● **TO DO**: Pictures aside, copy every record word for word.
---- RECORDS PROVIDED
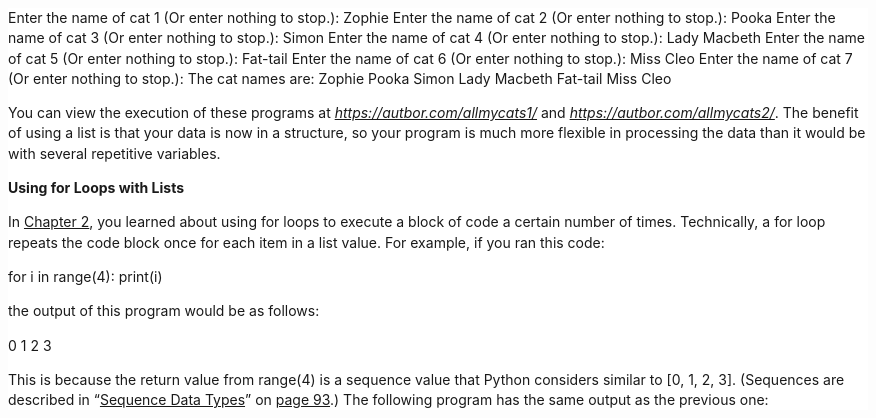 <span class="text-4505230f--TextH400-3033861f--textContentFamily-49a318e1"><span data-key="89637fb3e3944a95826f3c299208e5ee"><span data-offset-key="89637fb3e3944a95826f3c299208e5ee:0">Enter the name of cat 1 (Or enter nothing to stop.): Zophie Enter the name of cat 2 (Or enter nothing to stop.): Pooka Enter the name of cat 3 (Or enter nothing to stop.): Simon Enter the name of cat 4 (Or enter nothing to stop.): Lady Macbeth Enter the name of cat 5 (Or enter nothing to stop.): Fat-tail Enter the name of cat 6 (Or enter nothing to stop.): Miss Cleo Enter the name of cat 7 (Or enter nothing to stop.): The cat names are: Zophie Pooka Simon Lady Macbeth Fat-tail Miss Cleo</span></span></span>

<span class="text-4505230f--TextH400-3033861f--textContentFamily-49a318e1"><span data-key="15ac9c53fde1497c8f2981de629f3116"><span data-offset-key="15ac9c53fde1497c8f2981de629f3116:0">You can view the execution of these programs at </span></span><a href="https://autbor.com/allmycats1/" class="link-a079aa82--primary-53a25e66--link-faf6c434"><span data-key="b894fd1c870a4b31bcb355d10caa8c89"><span data-offset-key="b894fd1c870a4b31bcb355d10caa8c89:0"><em>https://autbor.com/allmycats1/</em></span></span></a><span data-key="c43342cf5a124ff69453f07fe7f7b150"><span data-offset-key="c43342cf5a124ff69453f07fe7f7b150:0"> and </span></span><a href="https://autbor.com/allmycats2/" class="link-a079aa82--primary-53a25e66--link-faf6c434"><span data-key="d588b68b05964900a88c719f877b7a8a"><span data-offset-key="d588b68b05964900a88c719f877b7a8a:0"><em>https://autbor.com/allmycats2/</em></span></span></a><span data-key="868f27d799224e578169762044dd7eb0"><span data-offset-key="868f27d799224e578169762044dd7eb0:0">. The benefit of using a list is that your data is now in a structure, so your program is much more flexible in processing the data than it would be with several repetitive variables.</span></span></span>

<span class="text-4505230f--TextH400-3033861f--textContentFamily-49a318e1"><span data-key="e038207e614e4def90d5e0c14157a80e"><span data-offset-key="e038207e614e4def90d5e0c14157a80e:0">**Using for Loops with Lists**</span></span></span>

<span class="text-4505230f--TextH400-3033861f--textContentFamily-49a318e1"><span data-key="dc11165a58ff480e86e64b573bf048d5"><span data-offset-key="dc11165a58ff480e86e64b573bf048d5:0">In </span></span><a href="https://automatetheboringstuff.com/2e/chapter4/#calibre_link-106" class="link-a079aa82--primary-53a25e66--link-faf6c434"><span data-key="7f4bf4c456774e90bd2452f5cc95ba8e"><span data-offset-key="7f4bf4c456774e90bd2452f5cc95ba8e:0">Chapter 2</span></span></a><span data-key="8fc45071bf174ecf939e45b573365148"><span data-offset-key="8fc45071bf174ecf939e45b573365148:0">, you learned about using for loops to execute a block of code a certain number of times. Technically, a for loop repeats the code block once for each item in a list value. For example, if you ran this code:</span></span></span>

<span class="text-4505230f--TextH400-3033861f--textContentFamily-49a318e1"><span data-key="8d50394c5b8e48d0b4dc34b59b68b9a7"><span data-offset-key="8d50394c5b8e48d0b4dc34b59b68b9a7:0">for i in range(4): print(i)</span></span></span>

<span class="text-4505230f--TextH400-3033861f--textContentFamily-49a318e1"><span data-key="692ccba596f644d3b5e0ff62d57d6568"><span data-offset-key="692ccba596f644d3b5e0ff62d57d6568:0">the output of this program would be as follows:</span></span></span>

<span class="text-4505230f--TextH400-3033861f--textContentFamily-49a318e1"><span data-key="097d9bcf51d948579b8268f5c78d2aa2"><span data-offset-key="097d9bcf51d948579b8268f5c78d2aa2:0">0 1 2 3</span></span></span>

<span class="text-4505230f--TextH400-3033861f--textContentFamily-49a318e1"><span data-key="42da9c4cb5bb4c18849534d5c5071865"><span data-offset-key="42da9c4cb5bb4c18849534d5c5071865:0">This is because the return value from range(4) is a sequence value that Python considers similar to \[0, 1, 2, 3\]. (Sequences are described in “</span></span><a href="https://automatetheboringstuff.com/2e/chapter4/#calibre_link-175" class="link-a079aa82--primary-53a25e66--link-faf6c434"><span data-key="9d1328af41b54e76bf0dcb40fae6d749"><span data-offset-key="9d1328af41b54e76bf0dcb40fae6d749:0">Sequence Data Types</span></span></a><span data-key="a4c669e0e8c74a3099daa9d06e39d19d"><span data-offset-key="a4c669e0e8c74a3099daa9d06e39d19d:0">” on </span></span><a href="https://automatetheboringstuff.com/2e/chapter4/#calibre_link-709" class="link-a079aa82--primary-53a25e66--link-faf6c434"><span data-key="8fc8e2ee01e54fa2a554676197963577"><span data-offset-key="8fc8e2ee01e54fa2a554676197963577:0">page 93</span></span></a><span data-key="9b05bcfe518941dc9d7194431d68ad5a"><span data-offset-key="9b05bcfe518941dc9d7194431d68ad5a:0">.) The following program has the same output as the previous one:</span></span></span>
--------
● **FINISHED EXERCISE**:
 <span class="text-4505230f--TextH400-3033861f--textContentFamily-49a318e1"><span data-key="89637fb3e3944a95826f3c299208e5ee"><span data-offset-key="89637fb3e3944a95826f3c299208e5ee:0">Enter the name of cat 1 (Or enter nothing to stop.): Zophie Enter the name of cat 2 (Or enter nothing to stop.): Pooka Enter the name of cat 3 (Or enter nothing to stop.): Simon Enter the name of cat 4 (Or enter nothing to stop.): Lady Macbeth Enter the name of cat 5 (Or enter nothing to stop.): Fat-tail Enter the name of cat 6 (Or enter nothing to stop.): Miss Cleo Enter the name of cat 7 (Or enter nothing to stop.): The cat names are: Zophie Pooka Simon Lady Macbeth Fat-tail Miss Cleo</span></span></span>

<span class="text-4505230f--TextH400-3033861f--textContentFamily-49a318e1"><span data-key="15ac9c53fde1497c8f2981de629f3116"><span data-offset-key="15ac9c53fde1497c8f2981de629f3116:0">You can view the execution of these programs at </span></span><a href="https://autbor.com/allmycats1/" class="link-a079aa82--primary-53a25e66--link-faf6c434"><span data-key="b894fd1c870a4b31bcb355d10caa8c89"><span data-offset-key="b894fd1c870a4b31bcb355d10caa8c89:0"><em>https://autbor.com/allmycats1/</em></span></span></a><span data-key="c43342cf5a124ff69453f07fe7f7b150"><span data-offset-key="c43342cf5a124ff69453f07fe7f7b150:0"> and </span></span><a href="https://autbor.com/allmycats2/" class="link-a079aa82--primary-53a25e66--link-faf6c434"><span data-key="d588b68b05964900a88c719f877b7a8a"><span data-offset-key="d588b68b05964900a88c719f877b7a8a:0"><em>https://autbor.com/allmycats2/</em></span></span></a><span data-key="868f27d799224e578169762044dd7eb0"><span data-offset-key="868f27d799224e578169762044dd7eb0:0">. The benefit of using a list is that your data is now in a structure, so your program is much more flexible in processing the data than it would be with several repetitive variables.</span></span></span>

<span class="text-4505230f--TextH400-3033861f--textContentFamily-49a318e1"><span data-key="e038207e614e4def90d5e0c14157a80e"><span data-offset-key="e038207e614e4def90d5e0c14157a80e:0">**Using for Loops with Lists**</span></span></span>

<span class="text-4505230f--TextH400-3033861f--textContentFamily-49a318e1"><span data-key="dc11165a58ff480e86e64b573bf048d5"><span data-offset-key="dc11165a58ff480e86e64b573bf048d5:0">In </span></span><a href="https://automatetheboringstuff.com/2e/chapter4/#calibre_link-106" class="link-a079aa82--primary-53a25e66--link-faf6c434"><span data-key="7f4bf4c456774e90bd2452f5cc95ba8e"><span data-offset-key="7f4bf4c456774e90bd2452f5cc95ba8e:0">Chapter 2</span></span></a><span data-key="8fc45071bf174ecf939e45b573365148"><span data-offset-key="8fc45071bf174ecf939e45b573365148:0">, you learned about using for loops to execute a block of code a certain number of times. Technically, a for loop repeats the code block once for each item in a list value. For example, if you ran this code:</span></span></span>

<span class="text-4505230f--TextH400-3033861f--textContentFamily-49a318e1"><span data-key="8d50394c5b8e48d0b4dc34b59b68b9a7"><span data-offset-key="8d50394c5b8e48d0b4dc34b59b68b9a7:0">for i in range(4): print(i)</span></span></span>

<span class="text-4505230f--TextH400-3033861f--textContentFamily-49a318e1"><span data-key="692ccba596f644d3b5e0ff62d57d6568"><span data-offset-key="692ccba596f644d3b5e0ff62d57d6568:0">the output of this program would be as follows:</span></span></span>

<span class="text-4505230f--TextH400-3033861f--textContentFamily-49a318e1"><span data-key="097d9bcf51d948579b8268f5c78d2aa2"><span data-offset-key="097d9bcf51d948579b8268f5c78d2aa2:0">0 1 2 3</span></span></span>

<span class="text-4505230f--TextH400-3033861f--textContentFamily-49a318e1"><span data-key="42da9c4cb5bb4c18849534d5c5071865"><span data-offset-key="42da9c4cb5bb4c18849534d5c5071865:0">This is because the return value from range(4) is a sequence value that Python considers similar to \[0, 1, 2, 3\]. (Sequences are described in “</span></span><a href="https://automatetheboringstuff.com/2e/chapter4/#calibre_link-175" class="link-a079aa82--primary-53a25e66--link-faf6c434"><span data-key="9d1328af41b54e76bf0dcb40fae6d749"><span data-offset-key="9d1328af41b54e76bf0dcb40fae6d749:0">Sequence Data Types</span></span></a><span data-key="a4c669e0e8c74a3099daa9d06e39d19d"><span data-offset-key="a4c669e0e8c74a3099daa9d06e39d19d:0">” on </span></span><a href="https://automatetheboringstuff.com/2e/chapter4/#calibre_link-709" class="link-a079aa82--primary-53a25e66--link-faf6c434"><span data-key="8fc8e2ee01e54fa2a554676197963577"><span data-offset-key="8fc8e2ee01e54fa2a554676197963577:0">page 93</span></span></a><span data-key="9b05bcfe518941dc9d7194431d68ad5a"><span data-offset-key="9b05bcfe518941dc9d7194431d68ad5a:0">.) The following program has the same output as the previous one:</span></span></span>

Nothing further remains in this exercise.